The first is that bumbling bureaucracy is not inevitable in the public sector. Taxpayers and other customers not only deserve, but can get good, timely service as almost anyone who interacts with the NHF will attest.

Indeed, it requires hardly more than half an hour for a prospective NHF beneficiary to have his application vetted and approved and to leave the NHF’s office with his health card, once the patient’s document was appropriately evaluated and signed by his doctor. Significantly, too, especially for an agency, a substantial part of whose operation is paying health-service providers, the NHF has largely escaped scandal and allegations of corruption.

CASE STUDIES

In this regard, as part of the administration’s Public Sector Transformation Project, the NHF, and the handful of other government agencies with similar reputations, should be subjects of case studies so that other bodies can, where applicable, replicate their models, including management regimes.

The second observation is that the marking of the NHF’s 20th anniversary reminds of past questions about the sustainability of the fund and places back on the agenda the issue of whether it can, or should, morph into a national health insurance scheme. Indeed, there is an allusion to the latter issue in the subtitle of the NHF’s anniversary supplement: ‘Reigniting the Health Financing Agenda’ But except for Shadow Health Minister Morris Guy’s passing observation that part of the NHF’s mission for the next 20 years was to play “a pivotal role in the provision of a universal healthcare to improve the quality of life of our citizens”, the matter was not significantly addressed in the tributes by various officials.

Financed primarily by 20 per cent of the special consumption tax (SCT) levied on tobacco sales, five per cent of the earnings from other SCTs, and one per cent of National Insurance Scheme (NIS) contributions, the NHF pays a hefty portion of the prescription costs of patients with non-communicable diseases (NCDs) such as hypertension, diabetes, as well some cancers. It has over three-quarter million beneficiaries, including older Jamaicans covered under the NIS, on its register.

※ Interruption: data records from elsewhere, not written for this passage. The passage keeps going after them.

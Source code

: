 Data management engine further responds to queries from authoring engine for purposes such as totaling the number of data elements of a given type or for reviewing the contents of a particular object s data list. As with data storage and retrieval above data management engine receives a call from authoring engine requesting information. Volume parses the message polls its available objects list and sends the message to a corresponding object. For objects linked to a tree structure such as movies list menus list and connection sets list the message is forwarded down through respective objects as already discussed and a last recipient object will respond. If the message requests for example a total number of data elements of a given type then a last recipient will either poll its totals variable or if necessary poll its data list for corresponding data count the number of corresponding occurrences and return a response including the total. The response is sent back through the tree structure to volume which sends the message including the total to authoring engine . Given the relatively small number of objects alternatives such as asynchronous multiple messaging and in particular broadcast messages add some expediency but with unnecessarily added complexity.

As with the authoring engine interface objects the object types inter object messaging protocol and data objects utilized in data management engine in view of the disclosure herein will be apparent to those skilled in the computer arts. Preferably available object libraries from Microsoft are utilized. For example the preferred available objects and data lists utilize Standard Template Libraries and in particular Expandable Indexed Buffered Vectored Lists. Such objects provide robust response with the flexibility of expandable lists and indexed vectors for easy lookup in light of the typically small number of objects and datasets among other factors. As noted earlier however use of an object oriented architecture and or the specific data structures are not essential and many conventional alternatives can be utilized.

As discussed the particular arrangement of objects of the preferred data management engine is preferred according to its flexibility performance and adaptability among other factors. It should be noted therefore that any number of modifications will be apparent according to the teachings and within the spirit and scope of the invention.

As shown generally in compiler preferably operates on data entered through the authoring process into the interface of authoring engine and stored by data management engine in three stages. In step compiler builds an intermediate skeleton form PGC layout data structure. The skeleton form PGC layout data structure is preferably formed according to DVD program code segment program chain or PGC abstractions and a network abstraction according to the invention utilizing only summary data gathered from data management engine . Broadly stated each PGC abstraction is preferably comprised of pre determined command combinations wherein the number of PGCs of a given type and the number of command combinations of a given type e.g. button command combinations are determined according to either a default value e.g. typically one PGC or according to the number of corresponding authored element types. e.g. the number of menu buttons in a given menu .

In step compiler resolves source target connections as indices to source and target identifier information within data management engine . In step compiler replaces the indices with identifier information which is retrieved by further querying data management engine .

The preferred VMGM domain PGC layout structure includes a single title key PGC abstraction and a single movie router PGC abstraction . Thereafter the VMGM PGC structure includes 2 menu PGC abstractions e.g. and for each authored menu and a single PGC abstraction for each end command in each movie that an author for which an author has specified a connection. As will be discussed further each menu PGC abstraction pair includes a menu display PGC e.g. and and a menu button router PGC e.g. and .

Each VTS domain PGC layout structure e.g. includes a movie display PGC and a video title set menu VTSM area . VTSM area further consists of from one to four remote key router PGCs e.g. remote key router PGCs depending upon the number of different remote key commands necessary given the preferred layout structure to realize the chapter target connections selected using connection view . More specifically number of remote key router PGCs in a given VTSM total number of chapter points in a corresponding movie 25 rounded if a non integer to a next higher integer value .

The health minister, Christopher Tufton, raised the issue of the NHF’s sustainability in a parliamentary address last year, noting that the cost of its co-pays for drugs had risen by 139 per cent in the six financial years up to 2021-22 to J$11 billion. He projected these costs to rise by another 30 per cent over the next three years, to 2025-26. Dr Tufton warned that the burden on the NHF for drugs and other services – which could push its overall costs past J$40 billion – could become unbearable.

CRISIS OF LIFESTYLE DISEASES

A major driver of this hike was the rapidly spiralling price of drugs and Jamaica’s crisis of lifestyle diseases. For example, 30 per cent of Jamaicans are hypertensive, half are overweight to obese, and 12.5 per cent suffer from diabetes.

While the Government’s policy is to promote healthy lifestyles to reverse this high incidence of NCDs, the existing problem, compounded by an ageing population, means that the Government has to consider alternative models for financing healthcare, on which the country, in 2020, spent approximately 6.6 per cent of GDP, of which the Government’s outlay was estimated at 65 per cent.

Fewer than a quarter of Jamaicans have private health insurance, and a large chunk of those who do are public-sector employees who are part of government-supported schemes.

For decades, governments have discussed the possibility of a universal health insurance scheme. At points, the NHF was seen as a possible stepping stone towards the creation of such a system that would also leverage existing private arrangements.

These discussions, despite several studies, have not as yet led to the drafting of a specific model, although Dr Tufton announced nearly two years ago that consultants had been hired to do just that.

In August, the minister again called on Parliament for “comprehensive dialogue” towards this universal system but said nothing about the work he previously commissioned. The NHF’s 20th anniversary is a good time for the minister to provide a concrete update on the national health insurance project.